RECORD SET:
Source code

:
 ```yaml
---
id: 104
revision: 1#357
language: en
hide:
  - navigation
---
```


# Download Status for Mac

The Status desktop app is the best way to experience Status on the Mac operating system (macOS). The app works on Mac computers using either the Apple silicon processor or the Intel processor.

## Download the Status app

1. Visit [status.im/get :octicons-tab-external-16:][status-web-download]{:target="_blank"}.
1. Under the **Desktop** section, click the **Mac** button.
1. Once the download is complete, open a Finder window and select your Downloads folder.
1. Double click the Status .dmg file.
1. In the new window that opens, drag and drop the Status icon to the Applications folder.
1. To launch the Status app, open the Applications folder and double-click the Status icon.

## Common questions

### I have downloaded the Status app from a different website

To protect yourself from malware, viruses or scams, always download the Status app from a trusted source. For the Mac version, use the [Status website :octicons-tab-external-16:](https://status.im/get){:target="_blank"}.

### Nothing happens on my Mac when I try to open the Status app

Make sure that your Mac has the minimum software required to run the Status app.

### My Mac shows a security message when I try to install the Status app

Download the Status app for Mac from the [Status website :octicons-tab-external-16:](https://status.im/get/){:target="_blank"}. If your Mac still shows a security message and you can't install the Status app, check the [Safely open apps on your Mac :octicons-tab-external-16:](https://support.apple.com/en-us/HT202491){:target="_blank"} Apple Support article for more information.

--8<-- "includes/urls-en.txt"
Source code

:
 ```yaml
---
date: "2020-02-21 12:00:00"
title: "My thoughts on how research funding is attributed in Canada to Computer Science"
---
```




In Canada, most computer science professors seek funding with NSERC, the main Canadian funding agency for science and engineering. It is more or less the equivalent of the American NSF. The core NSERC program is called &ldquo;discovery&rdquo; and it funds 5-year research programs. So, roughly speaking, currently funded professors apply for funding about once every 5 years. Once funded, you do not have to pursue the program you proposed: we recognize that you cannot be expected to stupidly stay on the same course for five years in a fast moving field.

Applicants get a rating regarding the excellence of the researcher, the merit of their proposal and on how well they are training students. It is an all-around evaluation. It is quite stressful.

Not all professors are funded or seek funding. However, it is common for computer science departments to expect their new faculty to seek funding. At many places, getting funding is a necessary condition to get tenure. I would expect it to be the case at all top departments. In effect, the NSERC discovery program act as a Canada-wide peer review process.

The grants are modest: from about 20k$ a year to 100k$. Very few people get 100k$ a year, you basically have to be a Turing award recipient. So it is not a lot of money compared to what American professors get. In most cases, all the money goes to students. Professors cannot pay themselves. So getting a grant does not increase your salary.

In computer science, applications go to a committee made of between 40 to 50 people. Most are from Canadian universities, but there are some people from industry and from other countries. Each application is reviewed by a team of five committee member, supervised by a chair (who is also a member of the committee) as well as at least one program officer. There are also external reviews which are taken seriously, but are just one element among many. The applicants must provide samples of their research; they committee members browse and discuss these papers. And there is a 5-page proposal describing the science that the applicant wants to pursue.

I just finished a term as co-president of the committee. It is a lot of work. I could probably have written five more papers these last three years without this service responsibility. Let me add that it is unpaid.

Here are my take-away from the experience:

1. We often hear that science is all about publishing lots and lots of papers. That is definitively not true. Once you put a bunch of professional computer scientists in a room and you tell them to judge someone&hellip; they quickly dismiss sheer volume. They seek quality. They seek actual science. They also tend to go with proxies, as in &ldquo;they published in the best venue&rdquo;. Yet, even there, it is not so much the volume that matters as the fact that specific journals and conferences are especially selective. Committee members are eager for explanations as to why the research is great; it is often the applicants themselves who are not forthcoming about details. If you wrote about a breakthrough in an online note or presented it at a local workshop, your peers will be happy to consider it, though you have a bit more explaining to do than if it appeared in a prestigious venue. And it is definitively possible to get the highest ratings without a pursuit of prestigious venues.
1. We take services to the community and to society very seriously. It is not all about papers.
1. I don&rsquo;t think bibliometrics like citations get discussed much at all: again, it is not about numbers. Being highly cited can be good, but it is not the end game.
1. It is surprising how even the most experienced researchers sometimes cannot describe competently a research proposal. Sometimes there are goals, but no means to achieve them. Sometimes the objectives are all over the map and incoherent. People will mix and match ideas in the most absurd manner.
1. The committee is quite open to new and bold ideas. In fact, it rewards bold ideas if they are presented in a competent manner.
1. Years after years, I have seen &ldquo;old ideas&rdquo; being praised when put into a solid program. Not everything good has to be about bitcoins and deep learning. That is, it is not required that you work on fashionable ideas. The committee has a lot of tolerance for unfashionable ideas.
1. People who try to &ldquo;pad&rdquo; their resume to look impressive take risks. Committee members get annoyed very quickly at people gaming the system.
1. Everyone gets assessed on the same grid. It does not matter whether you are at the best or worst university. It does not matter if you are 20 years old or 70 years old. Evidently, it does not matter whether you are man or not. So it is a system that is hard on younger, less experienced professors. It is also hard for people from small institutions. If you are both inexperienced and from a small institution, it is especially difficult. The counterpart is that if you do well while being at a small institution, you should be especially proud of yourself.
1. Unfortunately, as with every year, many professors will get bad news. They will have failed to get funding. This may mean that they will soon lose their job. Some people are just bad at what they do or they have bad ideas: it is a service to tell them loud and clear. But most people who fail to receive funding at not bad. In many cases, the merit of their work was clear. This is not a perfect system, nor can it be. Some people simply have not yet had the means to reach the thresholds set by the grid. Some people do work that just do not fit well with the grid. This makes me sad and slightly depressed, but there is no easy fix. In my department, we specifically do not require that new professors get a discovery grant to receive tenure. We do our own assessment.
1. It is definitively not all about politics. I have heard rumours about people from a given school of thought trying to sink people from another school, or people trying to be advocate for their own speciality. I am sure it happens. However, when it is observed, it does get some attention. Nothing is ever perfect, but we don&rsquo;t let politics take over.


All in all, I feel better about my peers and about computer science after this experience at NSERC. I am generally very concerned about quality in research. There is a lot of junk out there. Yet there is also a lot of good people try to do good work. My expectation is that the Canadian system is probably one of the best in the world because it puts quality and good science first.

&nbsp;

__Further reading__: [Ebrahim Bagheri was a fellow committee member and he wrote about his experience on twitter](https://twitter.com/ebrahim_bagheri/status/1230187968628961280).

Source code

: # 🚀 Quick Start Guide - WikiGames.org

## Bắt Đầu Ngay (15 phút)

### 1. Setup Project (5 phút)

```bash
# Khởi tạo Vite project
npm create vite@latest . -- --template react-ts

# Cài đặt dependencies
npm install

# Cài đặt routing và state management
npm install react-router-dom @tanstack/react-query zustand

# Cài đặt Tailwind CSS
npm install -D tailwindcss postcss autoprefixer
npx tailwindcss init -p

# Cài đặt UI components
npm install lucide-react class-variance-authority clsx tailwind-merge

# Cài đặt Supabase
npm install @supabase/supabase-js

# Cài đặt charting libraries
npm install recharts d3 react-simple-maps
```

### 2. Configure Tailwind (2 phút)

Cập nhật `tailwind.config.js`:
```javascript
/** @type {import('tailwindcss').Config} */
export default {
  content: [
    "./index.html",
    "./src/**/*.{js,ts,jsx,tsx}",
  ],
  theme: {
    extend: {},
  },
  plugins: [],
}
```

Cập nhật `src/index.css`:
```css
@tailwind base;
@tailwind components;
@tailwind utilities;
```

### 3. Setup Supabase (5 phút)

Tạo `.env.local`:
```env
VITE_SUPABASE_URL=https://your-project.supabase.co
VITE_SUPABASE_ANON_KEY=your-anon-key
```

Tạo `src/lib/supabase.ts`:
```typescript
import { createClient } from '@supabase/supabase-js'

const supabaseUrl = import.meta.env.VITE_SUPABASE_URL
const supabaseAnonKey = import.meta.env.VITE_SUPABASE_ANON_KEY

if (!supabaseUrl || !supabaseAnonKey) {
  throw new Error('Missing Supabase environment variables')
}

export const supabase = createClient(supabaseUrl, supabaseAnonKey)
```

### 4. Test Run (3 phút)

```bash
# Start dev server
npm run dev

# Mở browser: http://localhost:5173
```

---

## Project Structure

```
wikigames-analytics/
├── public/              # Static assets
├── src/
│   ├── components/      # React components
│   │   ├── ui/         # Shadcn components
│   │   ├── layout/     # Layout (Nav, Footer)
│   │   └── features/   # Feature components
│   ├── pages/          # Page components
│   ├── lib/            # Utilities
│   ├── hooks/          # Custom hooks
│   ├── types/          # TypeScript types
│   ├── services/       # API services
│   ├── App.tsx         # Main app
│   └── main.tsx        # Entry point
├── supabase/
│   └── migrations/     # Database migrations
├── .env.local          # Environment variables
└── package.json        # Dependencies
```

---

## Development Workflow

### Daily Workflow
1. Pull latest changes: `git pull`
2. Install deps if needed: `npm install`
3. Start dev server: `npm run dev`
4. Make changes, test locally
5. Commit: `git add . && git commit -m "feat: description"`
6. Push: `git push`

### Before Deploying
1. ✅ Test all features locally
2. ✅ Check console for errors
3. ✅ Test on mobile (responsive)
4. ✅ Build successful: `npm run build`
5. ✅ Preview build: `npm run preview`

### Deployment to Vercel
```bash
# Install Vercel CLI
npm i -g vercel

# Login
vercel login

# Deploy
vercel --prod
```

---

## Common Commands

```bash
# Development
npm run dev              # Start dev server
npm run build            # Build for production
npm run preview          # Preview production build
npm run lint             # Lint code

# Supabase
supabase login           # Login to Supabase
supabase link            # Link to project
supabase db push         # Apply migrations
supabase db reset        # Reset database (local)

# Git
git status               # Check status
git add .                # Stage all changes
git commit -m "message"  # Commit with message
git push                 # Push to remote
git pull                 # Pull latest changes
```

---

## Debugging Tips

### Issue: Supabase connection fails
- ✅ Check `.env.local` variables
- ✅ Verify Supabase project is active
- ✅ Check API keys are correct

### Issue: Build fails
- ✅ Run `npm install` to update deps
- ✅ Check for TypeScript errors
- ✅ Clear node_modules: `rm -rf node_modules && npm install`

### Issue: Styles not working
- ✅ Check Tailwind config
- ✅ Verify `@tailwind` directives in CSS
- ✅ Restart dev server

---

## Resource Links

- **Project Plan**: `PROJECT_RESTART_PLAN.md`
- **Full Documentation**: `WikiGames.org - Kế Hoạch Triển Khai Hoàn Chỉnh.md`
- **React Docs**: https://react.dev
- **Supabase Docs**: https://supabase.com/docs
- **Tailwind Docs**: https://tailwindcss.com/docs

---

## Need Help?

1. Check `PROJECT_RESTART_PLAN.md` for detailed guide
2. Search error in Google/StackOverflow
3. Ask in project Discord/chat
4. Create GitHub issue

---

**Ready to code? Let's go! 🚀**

WORK REQUEST: Out of the data above, give again only the lines starting at the one holding "## Download the Status app" and ending at the one holding "## Common questions", unchanged.

EXPECTED ANSWER:
## Download the Status app

1. Visit [status.im/get :octicons-tab-external-16:][status-web-download]{:target="_blank"}.
1. Under the **Desktop** section, click the **Mac** button.
1. Once the download is complete, open a Finder window and select your Downloads folder.
1. Double click the Status .dmg file.
1. In the new window that opens, drag and drop the Status icon to the Applications folder.
1. To launch the Status app, open the Applications folder and double-click the Status icon.

## Common questions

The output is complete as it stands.